The Statistics Hell has expanded: An interview with Prof. Andy Field

FieldDoes the mention of the word “statistics” strike fear into your heart and send shivers down your spine? The results section of your thesis seeming like that dark place one should avoid at all cost? Heteroscedasticity gives you nightmares? You dread having to explain to someone what degrees of freedom are? What is the point of using ANOVA if we can do a series of t-tests? If any of these remind you of the pain of understanding statistics, or the dread of how much more lies ahead during your studies, when all you really want is someone to explain it in a humanly understandable way—look no further. Quite a few fellow students might tell you “You should go and look at Andy Field’s books. Now, at least, I understand stats”. The “Discovering statistics using …” is a gentle, student friendly introduction to statistics. Principles are introduced at a slow pace, with plenty of workable examples so that anyone with basic maths skills will be able to digest it.

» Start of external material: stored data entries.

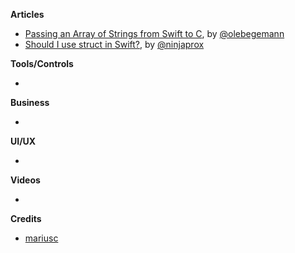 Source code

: **Articles**

* [Passing an Array of Strings from Swift to C](https://oleb.net/blog/2016/10/swift-array-of-c-strings/), by [@olebegemann](https://twitter.com/olebegemann)
* [Should I use struct in Swift?](https://ninjapro.wordpress.com/2016/10/28/should-i-use-struct-in-swift/), by [@ninjaprox](https://twitter.com/ninjaprox)

**Tools/Controls**

* 

**Business**

* 

**UI/UX**

* 


**Videos**

* 

**Credits**

* [mariusc](https://github.com/mariusc)
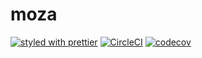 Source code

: # moza

[![styled with prettier](https://img.shields.io/badge/styled_with-prettier-ff69b4.svg)](https://github.com/prettier/prettier)
[![CircleCI](https://circleci.com/gh/nju33/moza.svg?style=svg&circle-token=3c3a1a3149f11cf61b6c21898fe11d8e279ffb3b)](https://circleci.com/gh/nju33/moza)
[![codecov](https://codecov.io/gh/nju33/moza/branch/master/graph/badge.svg?token=Co6rsyvfZu)](https://codecov.io/gh/nju33/moza)
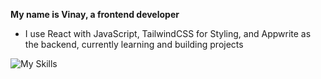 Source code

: **My name is Vinay, a frontend developer**
- I use React with JavaScript, TailwindCSS for Styling, and Appwrite as the backend, currently learning and building projects

![My Skills](https://skillicons.dev/icons?i=nodejs,express,js,react,tailwind,appwrite,github,figma,cpp&perline=16)
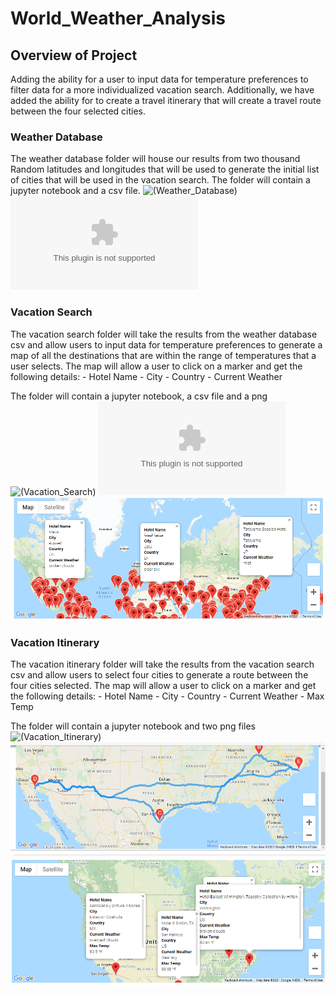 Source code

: # World_Weather_Analysis

## Overview of Project
Adding the ability for a user to input data for temperature preferences to filter data for a more individualized vacation search. Additionally, we have added the ability for to create a travel itinerary that will create a travel route between the four selected cities. 

### Weather Database
The weather database folder will house our results from two thousand Random latitudes and longitudes that will be used to generate the initial list of cities that will be used in the vacation search. The folder will contain a jupyter notebook and a csv file. 
![(Weather_Database)](https://github.com/john10roberts/World_Weather_Analysis/blob/main/Weather_Database/Weather_Database.ipynb)
![WeatherPy_Database](https://github.com/john10roberts/World_Weather_Analysis/blob/main/Weather_Database/WeatherPy_Database.csv)

### Vacation Search
The vacation search folder will take the results from the weather database csv and allow users to input data for temperature preferences to generate a map of all the destinations that are within the range of temperatures that a user selects. The map will allow a user to click on a marker and get the following details: 
    - Hotel Name
    - City
    - Country
    - Current Weather
    
The folder will contain a jupyter notebook, a csv file and a png
![(Vacation_Search)](https://github.com/john10roberts/World_Weather_Analysis/blob/main/Vacation_Search/Vacation_Search.ipynb)
![WeatherPy_Vacation](https://github.com/john10roberts/World_Weather_Analysis/blob/main/Vacation_Search/WeatherPy_vacation.csv)
![WeatherPy_Map](https://github.com/john10roberts/World_Weather_Analysis/blob/main/Vacation_Search/WeatherPy_vacation_map.png)

### Vacation Itinerary
The vacation itinerary folder will take the results from the vacation search csv and allow users to select four cities to generate a route between the four cities selected. The map will allow a user to click on a marker and get the following details:
    - Hotel Name
    - City
    - Country
    - Current Weather
    - Max Temp
    
The folder will contain a jupyter notebook and two png files
![(Vacation_Itinerary)](https://github.com/john10roberts/World_Weather_Analysis/blob/main/Vacation_Itinerary/Vacation_Itinerary.ipynb)
![WeatherPy_Travel_Map](https://github.com/john10roberts/World_Weather_Analysis/blob/main/Vacation_Itinerary/WeatherPy_travel_map.png)
![WeatherPy_Travel_Map](https://github.com/john10roberts/World_Weather_Analysis/blob/main/Vacation_Itinerary/WeatherPy_travel_map_markers.png)

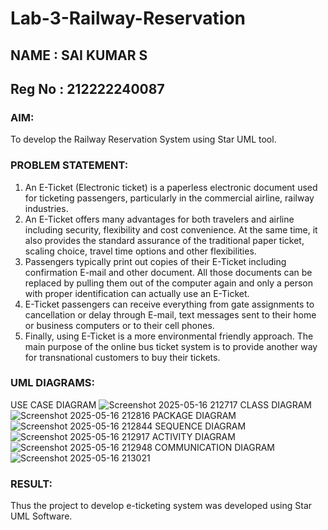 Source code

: # Lab-3-Railway-Reservation
## NAME : SAI KUMAR S
## Reg No : 212222240087
### AIM:
To develop the Railway Reservation System using Star UML tool.
### PROBLEM STATEMENT:
1. An E-Ticket (Electronic ticket) is a paperless electronic document used for ticketing
passengers, particularly in the commercial airline, railway industries.
2. An E-Ticket offers many advantages for both travelers and airline including security,
flexibility and cost convenience. At the same time, it also provides the standard assurance of
the traditional paper ticket, scaling choice, travel time options and other flexibilities.
3. Passengers typically print out copies of their E-Ticket including confirmation E-mail
and other document. All those documents can be replaced by pulling them out of the computer
again and only a person with proper identification can actually use an E-Ticket.
4. E-Ticket passengers can receive everything from gate assignments to cancellation or
delay through E-mail, text messages sent to their home or business computers or to their cell
phones.
5. Finally, using E-Ticket is a more environmental friendly approach. The main purpose
of the online bus ticket system is to provide another way for transnational customers to buy
their tickets.
### UML DIAGRAMS:
USE CASE DIAGRAM
![Screenshot 2025-05-16 212717](https://github.com/user-attachments/assets/266e2741-3078-4d01-abe0-10e6608ba3e2)
CLASS DIAGRAM
![Screenshot 2025-05-16 212816](https://github.com/user-attachments/assets/381711c8-cd8c-4fd4-b55d-2d620d02bb43)
PACKAGE DIAGRAM
![Screenshot 2025-05-16 212844](https://github.com/user-attachments/assets/15909603-bc8b-41b5-94aa-c34d6e14f9e5)
SEQUENCE DIAGRAM
![Screenshot 2025-05-16 212917](https://github.com/user-attachments/assets/792b19ae-33a5-4cc6-8cef-b2cf29114127)
ACTIVITY DIAGRAM
![Screenshot 2025-05-16 212948](https://github.com/user-attachments/assets/09af4e2b-1bff-4aef-af91-0a6244c57639)
COMMUNICATION DIAGRAM
![Screenshot 2025-05-16 213021](https://github.com/user-attachments/assets/f99176bf-92a7-4ca8-9bfb-b1e86e905d27)


### RESULT:
Thus the project to develop e-ticketing system was developed using Star UML Software.

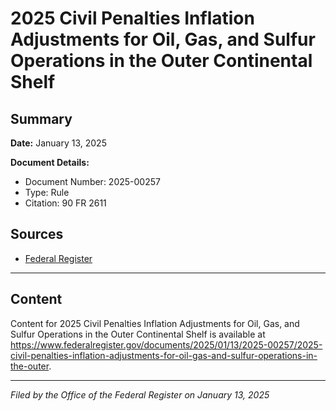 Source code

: # 2025 Civil Penalties Inflation Adjustments for Oil, Gas, and Sulfur Operations in the Outer Continental Shelf

## Summary

**Date:** January 13, 2025

**Document Details:**
- Document Number: 2025-00257
- Type: Rule
- Citation: 90 FR 2611

## Sources
- [Federal Register](https://www.federalregister.gov/documents/2025/01/13/2025-00257/2025-civil-penalties-inflation-adjustments-for-oil-gas-and-sulfur-operations-in-the-outer)

---

## Content

Content for 2025 Civil Penalties Inflation Adjustments for Oil, Gas, and Sulfur Operations in the Outer Continental Shelf is available at https://www.federalregister.gov/documents/2025/01/13/2025-00257/2025-civil-penalties-inflation-adjustments-for-oil-gas-and-sulfur-operations-in-the-outer.

---

*Filed by the Office of the Federal Register on January 13, 2025*

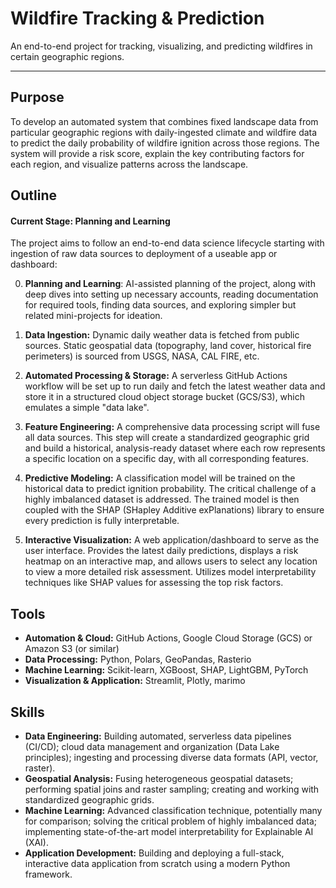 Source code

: # Wildfire Tracking & Prediction
An end-to-end project for tracking, visualizing, and predicting wildfires in certain geographic regions.

---

## Purpose

To develop an automated system that combines fixed landscape data from particular geographic regions with daily-ingested climate and wildfire data to predict the daily probability of wildfire ignition across those regions. The system will provide a risk score, explain the key contributing factors for each region, and visualize patterns across the landscape.

## Outline
#### Current Stage: Planning and Learning

The project aims to follow an end-to-end data science lifecycle starting with ingestion of raw data sources to deployment of a useable app or dashboard:

0. **Planning and Learning**: AI-assisted planning of the project, along with deep dives into setting up necessary accounts, reading documentation for required tools, finding data sources, and exploring simpler but related mini-projects for ideation.
   
2.  **Data Ingestion:** Dynamic daily weather data is fetched from public sources. Static geospatial data (topography, land cover, historical fire perimeters) is sourced from USGS, NASA, CAL FIRE, etc.

3.  **Automated Processing & Storage:** A serverless GitHub Actions workflow will be set up to run daily and fetch the latest weather data and store it in a structured cloud object storage bucket (GCS/S3), which emulates a simple "data lake".

4.  **Feature Engineering:** A comprehensive data processing script will fuse all data sources. This step will create a standardized geographic grid and build a historical, analysis-ready dataset where each row represents a specific location on a specific day, with all corresponding features.

5.  **Predictive Modeling:** A classification model will be trained on the historical data to predict ignition probability. The critical challenge of a highly imbalanced dataset is addressed. The trained model is then coupled with the SHAP (SHapley Additive exPlanations) library to ensure every prediction is fully interpretable.

6.  **Interactive Visualization:** A web application/dashboard to serve as the user interface. Provides the latest daily predictions, displays a risk heatmap on an interactive map, and allows users to select any location to view a more detailed risk assessment. Utilizes model interpretability techniques like SHAP values for assessing the top risk factors.

## Tools

*   **Automation & Cloud:** GitHub Actions, Google Cloud Storage (GCS) or Amazon S3 (or similar)
*   **Data Processing:** Python, Polars, GeoPandas, Rasterio
*   **Machine Learning:** Scikit-learn, XGBoost, SHAP, LightGBM, PyTorch
*   **Visualization & Application:** Streamlit, Plotly, marimo
   
## Skills
*   **Data Engineering:** Building automated, serverless data pipelines (CI/CD); cloud data management and organization (Data Lake principles); ingesting and processing diverse data formats (API, vector, raster).
*   **Geospatial Analysis:** Fusing heterogeneous geospatial datasets; performing spatial joins and raster sampling; creating and working with standardized geographic grids.
*   **Machine Learning:** Advanced classification technique, potentially many for comparison; solving the critical problem of highly imbalanced data; implementing state-of-the-art model interpretability for Explainable AI (XAI).
*   **Application Development:** Building and deploying a full-stack, interactive data application from scratch using a modern Python framework.


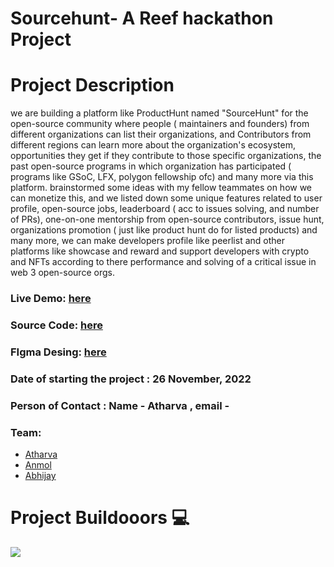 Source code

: # Sourcehunt- A Reef hackathon Project




# Project Description

we are building a platform like ProductHunt named "SourceHunt" for the open-source community where people ( maintainers and founders) from different organizations can list their organizations, and Contributors from different regions can learn more about the organization's ecosystem, opportunities they get if they contribute to those specific organizations, the past open-source programs in which organization has participated ( programs like GSoC, LFX, polygon fellowship ofc) and many more via this platform. brainstormed some ideas with my fellow teammates on how we can monetize this, and we listed down some unique features related to user profile, open-source jobs, leaderboard ( acc to issues solving, and number of PRs), one-on-one mentorship from open-source contributors, issue hunt, organizations promotion ( just like product hunt do for listed products) and many more, we can make developers profile like peerlist and other platforms like showcase and reward and support developers with crypto and NFTs according to there performance and solving of a critical issue in web 3 open-source orgs.


### Live Demo: [here]()
### Source Code: [here]()
### FIgma Desing: [here]()
### Date of starting the project : 26 November, 2022
### Person of Contact : Name - Atharva , email - 


### Team:
- [Atharva]()
- [Anmol]() 
- [Abhijay]()


# Project Buildooors 💻

<a href="https://github.com/Abhijay007/Source-hunt/graphs/contributors">
  <img src="https://contrib.rocks/image?repo=Abhijay007/Source-hunt"/>
</a>
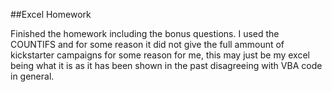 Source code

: ##Excel Homework

Finished the homework including the bonus questions.  I used the COUNTIFS and for some reason it did not give the full
ammount of kickstarter campaigns for some reason for me, this may just be my excel being what it is as it has been shown in the
past disagreeing with VBA code in general.
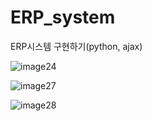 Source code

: # ERP_system
ERP시스템 구현하기(python, ajax)

![image24](https://github.com/KwonYongHwan920/ERP_system/assets/105268804/d8a25842-dd76-4e8c-9ef8-bf24edfd68cd)

![image27](https://github.com/KwonYongHwan920/ERP_system/assets/105268804/6c4db893-6709-44d1-b59f-b6388f13f5aa)

![image28](https://github.com/KwonYongHwan920/ERP_system/assets/105268804/9b26abc3-4e63-4b4e-82f7-9e640fa5c646)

Now add a lens of humor and sarcasm that will have you giggling about statistics in no time!

There is a new book!

As JEPS has been excited about introducing Bayesian statistics into the lives of more psychology students (see here, here, and here for introductions, and here for software to play around with the Bayesian approach), the idea of a new book by Andy Field—whose work many of us love and wholeheartedly recommend—which incorporates this amazing approach was thrilling news.

We used this occasion to talk to Andy Field—who is he, what motivates him, and what are his thoughts on the future of psychology?

With your new book, you expand the Statistics hell with Bayesian statistics. Why is this good news for students?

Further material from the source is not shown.